- EXERCISE:
Go through the data and copy each line where the string "docs" appears.

- SUPPLIED RECORDS:
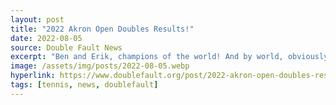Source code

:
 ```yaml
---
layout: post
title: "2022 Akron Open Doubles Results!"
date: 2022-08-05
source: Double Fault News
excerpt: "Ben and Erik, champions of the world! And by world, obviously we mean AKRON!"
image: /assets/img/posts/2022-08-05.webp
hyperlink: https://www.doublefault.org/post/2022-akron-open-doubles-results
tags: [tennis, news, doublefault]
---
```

--

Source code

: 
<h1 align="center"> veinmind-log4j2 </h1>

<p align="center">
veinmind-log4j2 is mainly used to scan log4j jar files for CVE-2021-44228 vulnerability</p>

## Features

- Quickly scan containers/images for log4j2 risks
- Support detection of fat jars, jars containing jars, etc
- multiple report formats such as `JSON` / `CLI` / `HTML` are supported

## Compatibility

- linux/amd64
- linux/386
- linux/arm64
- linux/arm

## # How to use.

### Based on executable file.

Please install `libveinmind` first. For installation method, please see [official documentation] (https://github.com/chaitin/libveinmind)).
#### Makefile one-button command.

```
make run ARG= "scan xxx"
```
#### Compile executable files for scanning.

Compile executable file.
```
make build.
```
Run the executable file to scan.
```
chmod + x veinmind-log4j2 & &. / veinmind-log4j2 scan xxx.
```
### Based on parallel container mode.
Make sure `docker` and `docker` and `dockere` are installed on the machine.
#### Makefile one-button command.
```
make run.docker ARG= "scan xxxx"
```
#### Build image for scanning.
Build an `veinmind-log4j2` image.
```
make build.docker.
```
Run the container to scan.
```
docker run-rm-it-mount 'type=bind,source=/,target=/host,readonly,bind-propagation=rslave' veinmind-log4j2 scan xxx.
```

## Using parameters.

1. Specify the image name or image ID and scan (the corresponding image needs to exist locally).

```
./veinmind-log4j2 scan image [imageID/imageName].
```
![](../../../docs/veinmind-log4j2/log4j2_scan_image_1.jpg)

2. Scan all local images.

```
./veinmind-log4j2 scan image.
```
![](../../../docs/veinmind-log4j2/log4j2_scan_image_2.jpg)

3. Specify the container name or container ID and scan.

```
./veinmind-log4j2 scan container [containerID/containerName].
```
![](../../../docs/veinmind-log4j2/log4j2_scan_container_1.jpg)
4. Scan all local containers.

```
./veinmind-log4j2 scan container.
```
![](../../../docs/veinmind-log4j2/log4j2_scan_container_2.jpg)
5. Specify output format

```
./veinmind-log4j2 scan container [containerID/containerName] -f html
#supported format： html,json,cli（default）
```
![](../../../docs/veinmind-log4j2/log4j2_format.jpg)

- EXERCISE RESPONSE:
![](../../../docs/veinmind-log4j2/log4j2_scan_image_1.jpg)
![](../../../docs/veinmind-log4j2/log4j2_scan_image_2.jpg)
![](../../../docs/veinmind-log4j2/log4j2_scan_container_1.jpg)
![](../../../docs/veinmind-log4j2/log4j2_scan_container_2.jpg)
![](../../../docs/veinmind-log4j2/log4j2_format.jpg)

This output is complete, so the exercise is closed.